Marketbites: Tesla Earnings Disappoint
Portfolio Manager Commentary:
Stocks dropped Thursday as investors reacted to mixed results in corporate earnings, including subpar earnings from Tesla. Investors also assessed fresh data that signaled a contracting economy.
The mounting concern over downward pressure on profit margins hurt Tesla shares after the company cut prices on some cars during the recent quarter. The company also posted more than a 20% decline in net income from a year ago after the bell Wednesday. Shares fell about 10%.

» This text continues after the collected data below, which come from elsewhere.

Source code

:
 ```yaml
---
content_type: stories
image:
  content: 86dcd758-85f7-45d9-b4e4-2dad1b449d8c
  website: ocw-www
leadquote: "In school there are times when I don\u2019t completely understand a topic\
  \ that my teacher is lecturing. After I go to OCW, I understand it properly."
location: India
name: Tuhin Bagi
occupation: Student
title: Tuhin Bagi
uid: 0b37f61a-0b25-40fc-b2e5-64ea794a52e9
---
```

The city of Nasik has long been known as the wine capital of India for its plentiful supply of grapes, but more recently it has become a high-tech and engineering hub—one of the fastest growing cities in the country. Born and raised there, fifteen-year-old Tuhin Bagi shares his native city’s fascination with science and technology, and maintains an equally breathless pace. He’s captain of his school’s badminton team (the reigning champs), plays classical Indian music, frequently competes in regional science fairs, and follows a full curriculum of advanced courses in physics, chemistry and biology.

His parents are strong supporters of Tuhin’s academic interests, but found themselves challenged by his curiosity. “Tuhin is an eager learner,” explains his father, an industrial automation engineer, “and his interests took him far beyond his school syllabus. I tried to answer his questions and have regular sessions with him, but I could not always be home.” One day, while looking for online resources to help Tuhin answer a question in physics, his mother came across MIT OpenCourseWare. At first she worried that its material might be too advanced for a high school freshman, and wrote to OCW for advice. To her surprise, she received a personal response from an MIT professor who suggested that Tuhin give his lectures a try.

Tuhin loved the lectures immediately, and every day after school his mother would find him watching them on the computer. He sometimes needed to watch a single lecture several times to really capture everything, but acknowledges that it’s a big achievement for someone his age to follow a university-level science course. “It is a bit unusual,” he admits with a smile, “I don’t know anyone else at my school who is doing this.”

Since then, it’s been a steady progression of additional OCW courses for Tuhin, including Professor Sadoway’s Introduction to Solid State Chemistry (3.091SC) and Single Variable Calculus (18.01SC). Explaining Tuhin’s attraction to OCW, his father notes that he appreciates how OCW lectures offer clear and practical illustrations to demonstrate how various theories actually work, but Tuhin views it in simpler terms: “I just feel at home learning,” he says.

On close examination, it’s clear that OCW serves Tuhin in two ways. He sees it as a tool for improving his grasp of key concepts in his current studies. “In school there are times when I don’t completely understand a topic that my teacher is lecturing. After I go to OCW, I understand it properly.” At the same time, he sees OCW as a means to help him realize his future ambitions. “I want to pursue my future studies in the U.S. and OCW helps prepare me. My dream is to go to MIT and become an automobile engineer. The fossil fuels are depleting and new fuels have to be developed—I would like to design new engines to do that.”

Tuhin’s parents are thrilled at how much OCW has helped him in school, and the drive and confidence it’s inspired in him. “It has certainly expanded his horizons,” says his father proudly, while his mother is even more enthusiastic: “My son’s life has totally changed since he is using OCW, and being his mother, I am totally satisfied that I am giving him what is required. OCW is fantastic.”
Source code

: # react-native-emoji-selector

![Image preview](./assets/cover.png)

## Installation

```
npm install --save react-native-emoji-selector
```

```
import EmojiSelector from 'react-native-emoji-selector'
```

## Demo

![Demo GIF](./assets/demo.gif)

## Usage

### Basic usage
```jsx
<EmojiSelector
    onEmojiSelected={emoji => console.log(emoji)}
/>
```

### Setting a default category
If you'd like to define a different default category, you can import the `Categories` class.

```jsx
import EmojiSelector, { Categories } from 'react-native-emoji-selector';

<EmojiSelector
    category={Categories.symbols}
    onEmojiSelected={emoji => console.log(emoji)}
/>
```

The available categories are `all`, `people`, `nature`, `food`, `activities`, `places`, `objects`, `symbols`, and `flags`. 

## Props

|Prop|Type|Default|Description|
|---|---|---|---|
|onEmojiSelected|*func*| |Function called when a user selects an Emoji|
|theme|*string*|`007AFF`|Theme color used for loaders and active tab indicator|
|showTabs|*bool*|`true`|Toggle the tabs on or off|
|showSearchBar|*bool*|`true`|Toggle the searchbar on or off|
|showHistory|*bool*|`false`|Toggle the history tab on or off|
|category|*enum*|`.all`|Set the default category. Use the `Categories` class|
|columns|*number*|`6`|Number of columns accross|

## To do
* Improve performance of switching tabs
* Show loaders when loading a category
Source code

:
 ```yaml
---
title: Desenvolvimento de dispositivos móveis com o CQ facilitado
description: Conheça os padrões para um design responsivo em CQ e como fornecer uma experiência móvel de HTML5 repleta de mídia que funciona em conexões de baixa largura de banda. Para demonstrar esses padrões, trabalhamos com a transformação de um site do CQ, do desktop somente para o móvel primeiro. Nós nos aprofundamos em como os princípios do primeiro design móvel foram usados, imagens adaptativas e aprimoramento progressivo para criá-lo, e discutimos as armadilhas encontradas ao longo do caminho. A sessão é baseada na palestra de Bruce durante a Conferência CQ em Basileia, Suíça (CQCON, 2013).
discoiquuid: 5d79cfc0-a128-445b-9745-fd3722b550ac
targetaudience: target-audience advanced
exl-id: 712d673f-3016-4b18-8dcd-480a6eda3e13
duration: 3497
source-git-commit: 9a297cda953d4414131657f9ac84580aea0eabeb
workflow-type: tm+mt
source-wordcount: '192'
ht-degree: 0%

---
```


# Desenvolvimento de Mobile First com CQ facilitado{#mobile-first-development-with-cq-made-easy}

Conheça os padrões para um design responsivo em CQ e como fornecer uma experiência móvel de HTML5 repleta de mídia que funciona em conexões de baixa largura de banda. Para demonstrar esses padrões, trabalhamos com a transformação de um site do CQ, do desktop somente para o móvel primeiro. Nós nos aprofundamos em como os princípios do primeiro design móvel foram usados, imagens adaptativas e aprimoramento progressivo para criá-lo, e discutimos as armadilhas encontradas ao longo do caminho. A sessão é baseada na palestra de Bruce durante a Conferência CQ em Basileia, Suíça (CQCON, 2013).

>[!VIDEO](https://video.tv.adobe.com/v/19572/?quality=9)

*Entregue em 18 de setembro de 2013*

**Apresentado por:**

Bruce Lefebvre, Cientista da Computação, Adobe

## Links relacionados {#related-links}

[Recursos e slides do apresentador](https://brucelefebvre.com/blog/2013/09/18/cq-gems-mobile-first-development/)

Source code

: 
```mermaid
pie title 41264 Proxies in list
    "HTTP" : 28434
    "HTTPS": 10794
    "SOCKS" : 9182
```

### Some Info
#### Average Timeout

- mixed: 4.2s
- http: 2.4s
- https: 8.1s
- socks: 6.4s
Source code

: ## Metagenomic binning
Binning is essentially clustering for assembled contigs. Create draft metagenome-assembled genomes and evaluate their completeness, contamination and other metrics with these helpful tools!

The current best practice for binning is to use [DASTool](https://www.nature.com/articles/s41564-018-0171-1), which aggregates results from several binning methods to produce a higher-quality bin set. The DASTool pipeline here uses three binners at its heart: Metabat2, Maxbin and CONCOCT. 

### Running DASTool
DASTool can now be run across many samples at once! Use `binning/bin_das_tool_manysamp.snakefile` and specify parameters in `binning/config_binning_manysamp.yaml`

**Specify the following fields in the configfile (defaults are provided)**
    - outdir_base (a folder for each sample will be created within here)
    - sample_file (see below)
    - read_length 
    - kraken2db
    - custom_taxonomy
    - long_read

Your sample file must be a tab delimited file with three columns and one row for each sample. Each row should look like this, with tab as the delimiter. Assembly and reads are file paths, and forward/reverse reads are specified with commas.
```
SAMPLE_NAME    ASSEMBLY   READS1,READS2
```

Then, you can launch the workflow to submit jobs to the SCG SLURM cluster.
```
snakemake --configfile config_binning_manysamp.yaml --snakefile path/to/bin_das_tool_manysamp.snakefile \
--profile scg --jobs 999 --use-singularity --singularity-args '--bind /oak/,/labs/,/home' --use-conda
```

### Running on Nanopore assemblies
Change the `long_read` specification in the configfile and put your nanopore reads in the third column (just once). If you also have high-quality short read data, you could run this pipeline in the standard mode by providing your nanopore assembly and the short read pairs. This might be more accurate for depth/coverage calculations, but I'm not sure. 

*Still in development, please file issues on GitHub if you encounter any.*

Other technology stocks also performed poorly. Nvidia, Microsoft, Meta Platforms, and Apple all finished lower. Seagate Technology shares fell more than 9% after missing estimates and issuing disappointing guidance, citing weak demand. Energy marked another area of market weakness as oil prices declined 2%. Some laggards included APA, Marathon Oil, and Phillips 66.
So far this earnings season, about 16% of companies in the S&P 500 have reported results, with about 76% beating EPS expectations, according to FactSet data as of Thursday. Many on Wall Street this season are bracing for an earnings decline. A general lack of profit forecasts, however, has begun to concern some investors.
Chart of the Day:
Wall Street banks had hoped that deal making would rev back up in early 2023, but so far it hasn’t. Morgan Stanley's investment banking revenue fell, as it did at JPMorgan Chase, Goldman Sachs, and other large banks. Trading revenue also slipped at most of the banks, including Morgan Stanley, though by a smaller amount than the decline in investment banking. Morgan Stanley's investment banking revenue fell 24% year-over-year, compared with declines of 19% at JPMorgan and 26% at Goldman.